Waktu itu lagi musim
pohon mangga berbuah. Geng UP yang seneng makan rujak nggak akan
ngelewatin musim mangga berlalu gitu aja. Cuman masalahnya diantara kita
berempat nggak ada yang punya pohon mangga. Geng UP berpikir gimana
caranya ngerujak mangga tanpa ngeluarin uang a.k.a gratis.
"Ih, mau nyolong mangga ya?? Jangan nanti abis makan ntu mangga sakit perut," kata ane, nggak setuju.
"Ayo, nda! Kita ambil aja," kata Ketty yang setuju dengan Linda.
"Yeh, dibilangin malah begitu. Ya udah mei nggak tanggung jawab. Mei nggak mau makan mangganya,"
"Ya udah," kata Septi mengakhiri.
"Ket, nanti lu yang manjat ya. Gue yang nangkep mangganya," kata Linda yang sedang mengatur strategi.
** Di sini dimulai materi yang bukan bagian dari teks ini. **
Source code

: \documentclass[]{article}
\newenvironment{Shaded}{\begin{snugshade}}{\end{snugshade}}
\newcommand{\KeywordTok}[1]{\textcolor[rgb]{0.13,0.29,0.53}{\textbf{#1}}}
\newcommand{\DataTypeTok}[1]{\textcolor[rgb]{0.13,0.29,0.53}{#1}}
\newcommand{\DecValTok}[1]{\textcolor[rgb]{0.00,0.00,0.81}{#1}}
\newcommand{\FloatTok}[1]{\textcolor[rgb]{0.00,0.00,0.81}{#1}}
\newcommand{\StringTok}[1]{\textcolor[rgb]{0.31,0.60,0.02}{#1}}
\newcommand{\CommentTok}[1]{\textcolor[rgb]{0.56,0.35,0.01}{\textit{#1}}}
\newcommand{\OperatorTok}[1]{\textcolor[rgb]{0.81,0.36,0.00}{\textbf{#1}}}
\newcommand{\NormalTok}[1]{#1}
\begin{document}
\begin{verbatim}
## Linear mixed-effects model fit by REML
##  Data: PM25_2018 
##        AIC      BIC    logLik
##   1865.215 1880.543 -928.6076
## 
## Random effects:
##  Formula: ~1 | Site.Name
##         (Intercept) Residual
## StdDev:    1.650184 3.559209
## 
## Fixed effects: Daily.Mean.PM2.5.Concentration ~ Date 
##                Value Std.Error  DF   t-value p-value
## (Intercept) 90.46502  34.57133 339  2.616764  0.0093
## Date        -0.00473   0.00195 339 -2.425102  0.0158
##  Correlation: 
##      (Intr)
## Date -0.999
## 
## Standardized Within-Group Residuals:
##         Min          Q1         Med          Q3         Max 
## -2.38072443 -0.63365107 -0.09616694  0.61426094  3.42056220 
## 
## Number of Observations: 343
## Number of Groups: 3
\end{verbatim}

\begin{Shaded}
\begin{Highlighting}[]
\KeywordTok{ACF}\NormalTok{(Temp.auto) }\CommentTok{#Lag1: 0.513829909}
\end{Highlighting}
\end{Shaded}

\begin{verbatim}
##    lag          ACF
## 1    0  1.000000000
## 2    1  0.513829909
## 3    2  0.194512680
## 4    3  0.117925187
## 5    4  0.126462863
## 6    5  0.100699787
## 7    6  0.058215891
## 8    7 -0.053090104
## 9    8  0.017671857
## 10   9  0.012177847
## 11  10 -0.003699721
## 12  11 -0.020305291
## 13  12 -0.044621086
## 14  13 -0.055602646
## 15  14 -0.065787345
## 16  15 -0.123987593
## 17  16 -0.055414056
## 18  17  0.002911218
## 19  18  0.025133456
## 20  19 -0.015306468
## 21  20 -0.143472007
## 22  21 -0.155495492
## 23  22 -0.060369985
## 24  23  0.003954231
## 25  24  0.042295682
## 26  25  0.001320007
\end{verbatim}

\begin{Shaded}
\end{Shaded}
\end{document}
"Ah! Lu mah nda!" kata Ketty tidak setuju. Kemudian ia lihat teman-temannya yang sama sekali nggak ada bakat manjat pohon. "Iya dah," lanjutnya.
"Entar gue yang ngamanin situasi. Lu manjat aja ket," ucap Septi.
Akhirnya, Linda, Ketty, dan Septi jalan menuju tempat operasi. Ane nunggu di rumah Linda. Mereka nggak lupa bawa kantong plastik yang gede buat naro mangganya.
Setelah nunggu beberapa lama, akhirnya mereka dateng bawa 5 buah mangga. Trus, ane diceritain proses ngambil tuh mangga.
"Bu, minta mangganya ya?" kata Linda meminta izin sama yang punya pohon mangga, padahal rumah ntu kosong.
"Iya dek ambil aja," jawab Septi, seakan-akan dia yang yg punya rumah dan pohon mangganya.
"Hahahaha,"
Manjatlah si Ketty ngambil 5 mangga.
"Udah cukup ket. Ini udah banyak. Kasian tetangga kita nanti nggak kebagian nyolong," kata Linda.
"Nda mah bikin gue lemes di sini. Entar gue nggak bisa turun nih!" kata Ketty yang masih di atas pohon.
"Udah cepetan nanti keburu ada orang!"
Akhirnya mereka pulang jalan dengan setengah lari. Soalnya di sekitar TKP lagi ada bapak-bapak keluar dari rumahnya.
Linda yang bikin bumbunya. Septi yang ngupas mangganya. Ane sama Ketty? Jangan ditanya. Pasti kita ini cuma bisa bantu dengan doa a.k.a diem aja.
"Ini udah jadi bumbunya," kata Linda sambil ngasih sepiring bumbu rujak.
"Enak nih emak!" ucap Septi sambil makan rujak.
"Bener cunt! Tapi pedes," kata Ketty, setuju dengan ucapan Septi.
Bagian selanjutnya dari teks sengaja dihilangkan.